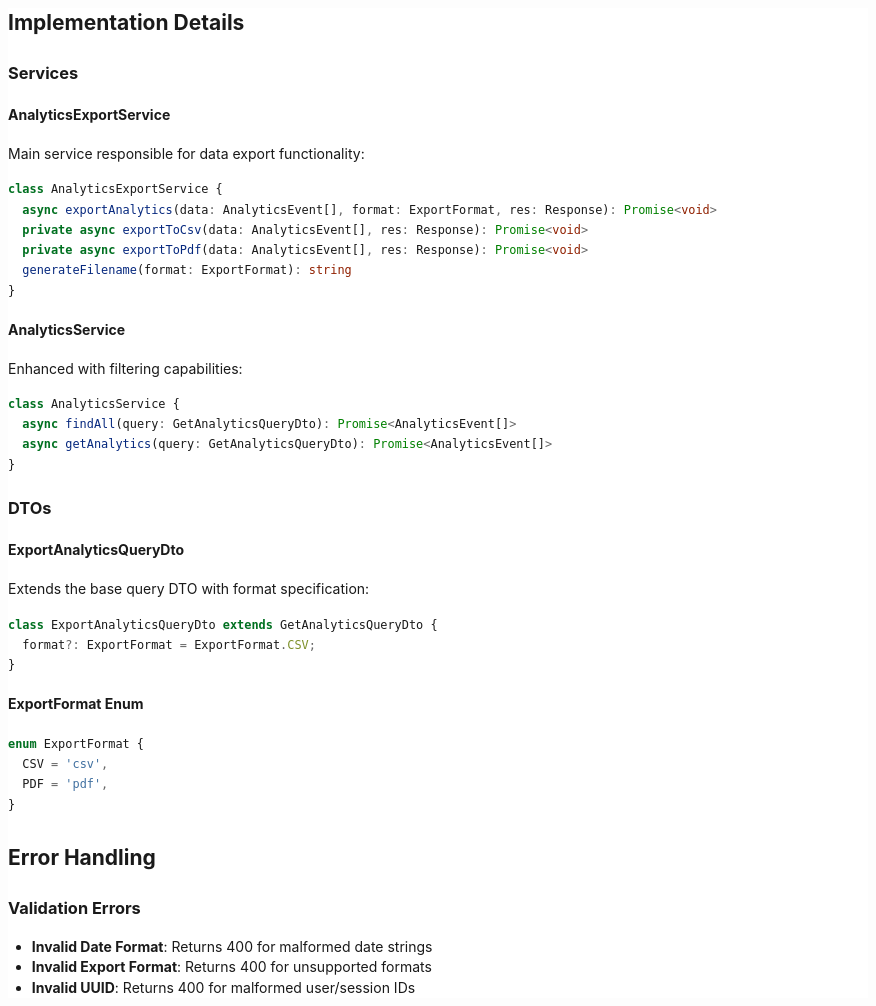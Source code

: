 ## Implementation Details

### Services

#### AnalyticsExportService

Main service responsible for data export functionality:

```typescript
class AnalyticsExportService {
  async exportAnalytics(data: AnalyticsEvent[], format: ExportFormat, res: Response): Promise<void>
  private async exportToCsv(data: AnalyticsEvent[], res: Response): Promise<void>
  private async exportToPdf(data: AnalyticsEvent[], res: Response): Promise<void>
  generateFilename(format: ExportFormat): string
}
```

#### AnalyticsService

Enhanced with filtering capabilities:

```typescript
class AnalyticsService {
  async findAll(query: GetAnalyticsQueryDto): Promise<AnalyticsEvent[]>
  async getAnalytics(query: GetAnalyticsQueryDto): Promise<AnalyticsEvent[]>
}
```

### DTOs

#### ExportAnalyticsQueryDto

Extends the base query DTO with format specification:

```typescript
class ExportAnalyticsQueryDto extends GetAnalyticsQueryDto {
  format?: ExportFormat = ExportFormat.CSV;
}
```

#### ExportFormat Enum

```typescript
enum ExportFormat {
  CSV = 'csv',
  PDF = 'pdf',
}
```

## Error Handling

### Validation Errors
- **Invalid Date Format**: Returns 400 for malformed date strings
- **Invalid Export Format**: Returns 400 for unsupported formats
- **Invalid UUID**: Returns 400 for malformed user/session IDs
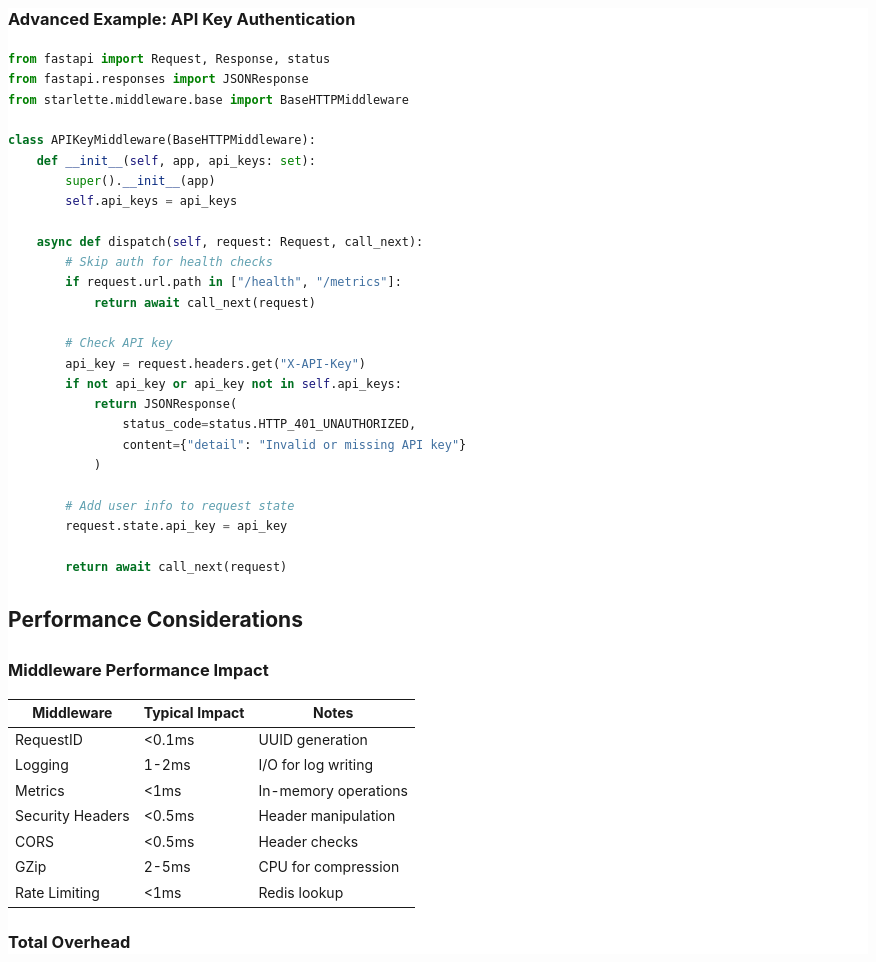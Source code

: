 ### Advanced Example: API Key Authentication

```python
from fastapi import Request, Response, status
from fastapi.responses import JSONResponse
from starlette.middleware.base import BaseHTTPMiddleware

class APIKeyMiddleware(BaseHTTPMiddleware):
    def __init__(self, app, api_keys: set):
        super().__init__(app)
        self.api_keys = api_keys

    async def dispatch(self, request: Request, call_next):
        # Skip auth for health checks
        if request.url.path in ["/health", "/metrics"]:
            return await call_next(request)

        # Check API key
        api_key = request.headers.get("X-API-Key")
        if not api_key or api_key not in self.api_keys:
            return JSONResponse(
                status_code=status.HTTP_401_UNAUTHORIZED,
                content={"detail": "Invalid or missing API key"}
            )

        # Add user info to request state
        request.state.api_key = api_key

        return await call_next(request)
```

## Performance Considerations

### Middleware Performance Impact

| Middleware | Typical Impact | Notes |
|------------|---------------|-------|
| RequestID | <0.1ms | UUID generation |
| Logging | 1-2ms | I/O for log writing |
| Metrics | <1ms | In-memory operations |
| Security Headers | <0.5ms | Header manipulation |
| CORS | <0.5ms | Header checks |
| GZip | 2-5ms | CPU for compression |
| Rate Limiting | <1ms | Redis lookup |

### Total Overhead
##############################
ABOUT THIS TASK: Would you copy all lines in the records where the string "user" appears?

THE COMPLETED TASK:
- **Invalid UUID**: Returns 400 for malformed user/session IDs
        # Add user info to request state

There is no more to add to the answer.